[EXERCISE INSTRUCTIONS]
Take every entry below and copy it out word for word.

[Recorded data]
^^^^^^^^^^^^^^^^

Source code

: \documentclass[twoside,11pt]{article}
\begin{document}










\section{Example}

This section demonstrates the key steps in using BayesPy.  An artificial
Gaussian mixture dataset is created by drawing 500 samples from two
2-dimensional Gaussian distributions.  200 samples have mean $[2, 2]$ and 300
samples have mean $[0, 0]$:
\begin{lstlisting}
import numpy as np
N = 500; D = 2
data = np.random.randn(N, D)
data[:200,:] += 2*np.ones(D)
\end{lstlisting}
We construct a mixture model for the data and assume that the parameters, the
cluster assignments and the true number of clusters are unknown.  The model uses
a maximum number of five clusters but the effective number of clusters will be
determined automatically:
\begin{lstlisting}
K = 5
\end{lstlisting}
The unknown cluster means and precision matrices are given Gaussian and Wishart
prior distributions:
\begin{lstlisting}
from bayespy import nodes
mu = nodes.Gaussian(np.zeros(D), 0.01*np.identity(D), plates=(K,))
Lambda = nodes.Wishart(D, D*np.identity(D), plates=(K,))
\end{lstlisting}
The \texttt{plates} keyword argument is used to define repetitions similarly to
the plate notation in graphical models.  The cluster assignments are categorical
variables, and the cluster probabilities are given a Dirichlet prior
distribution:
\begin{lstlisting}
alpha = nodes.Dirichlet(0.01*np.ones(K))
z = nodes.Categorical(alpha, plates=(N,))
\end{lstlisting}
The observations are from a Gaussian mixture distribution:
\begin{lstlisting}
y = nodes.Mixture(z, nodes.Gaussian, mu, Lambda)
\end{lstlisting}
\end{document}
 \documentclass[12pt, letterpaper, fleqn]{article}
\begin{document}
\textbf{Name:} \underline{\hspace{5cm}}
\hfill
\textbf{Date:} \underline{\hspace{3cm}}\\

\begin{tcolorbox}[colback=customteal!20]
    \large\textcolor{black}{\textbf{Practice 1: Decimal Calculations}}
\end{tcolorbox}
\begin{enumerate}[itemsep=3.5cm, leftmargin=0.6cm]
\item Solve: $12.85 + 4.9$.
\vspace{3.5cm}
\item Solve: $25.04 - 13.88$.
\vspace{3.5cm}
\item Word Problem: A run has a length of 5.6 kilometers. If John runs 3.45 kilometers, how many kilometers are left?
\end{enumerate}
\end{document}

^^^^^^^^^^^^^^^^

[OUTPUT OF THE EXERCISE]
Source code

: \documentclass[twoside,11pt]{article}
\begin{document}










\section{Example}

This section demonstrates the key steps in using BayesPy.  An artificial
Gaussian mixture dataset is created by drawing 500 samples from two
2-dimensional Gaussian distributions.  200 samples have mean $[2, 2]$ and 300
samples have mean $[0, 0]$:
\begin{lstlisting}
import numpy as np
N = 500; D = 2
data = np.random.randn(N, D)
data[:200,:] += 2*np.ones(D)
\end{lstlisting}
We construct a mixture model for the data and assume that the parameters, the
cluster assignments and the true number of clusters are unknown.  The model uses
a maximum number of five clusters but the effective number of clusters will be
determined automatically:
\begin{lstlisting}
K = 5
\end{lstlisting}
The unknown cluster means and precision matrices are given Gaussian and Wishart
prior distributions:
\begin{lstlisting}
from bayespy import nodes
mu = nodes.Gaussian(np.zeros(D), 0.01*np.identity(D), plates=(K,))
Lambda = nodes.Wishart(D, D*np.identity(D), plates=(K,))
\end{lstlisting}
The \texttt{plates} keyword argument is used to define repetitions similarly to
the plate notation in graphical models.  The cluster assignments are categorical
variables, and the cluster probabilities are given a Dirichlet prior
distribution:
\begin{lstlisting}
alpha = nodes.Dirichlet(0.01*np.ones(K))
z = nodes.Categorical(alpha, plates=(N,))
\end{lstlisting}
The observations are from a Gaussian mixture distribution:
\begin{lstlisting}
y = nodes.Mixture(z, nodes.Gaussian, mu, Lambda)
\end{lstlisting}
\end{document}
 \documentclass[12pt, letterpaper, fleqn]{article}
\begin{document}
\textbf{Name:} \underline{\hspace{5cm}}
\hfill
\textbf{Date:} \underline{\hspace{3cm}}\\

\begin{tcolorbox}[colback=customteal!20]
    \large\textcolor{black}{\textbf{Practice 1: Decimal Calculations}}
\end{tcolorbox}
\begin{enumerate}[itemsep=3.5cm, leftmargin=0.6cm]
\item Solve: $12.85 + 4.9$.
\vspace{3.5cm}
\item Solve: $25.04 - 13.88$.
\vspace{3.5cm}
\item Word Problem: A run has a length of 5.6 kilometers. If John runs 3.45 kilometers, how many kilometers are left?
\end{enumerate}
\end{document}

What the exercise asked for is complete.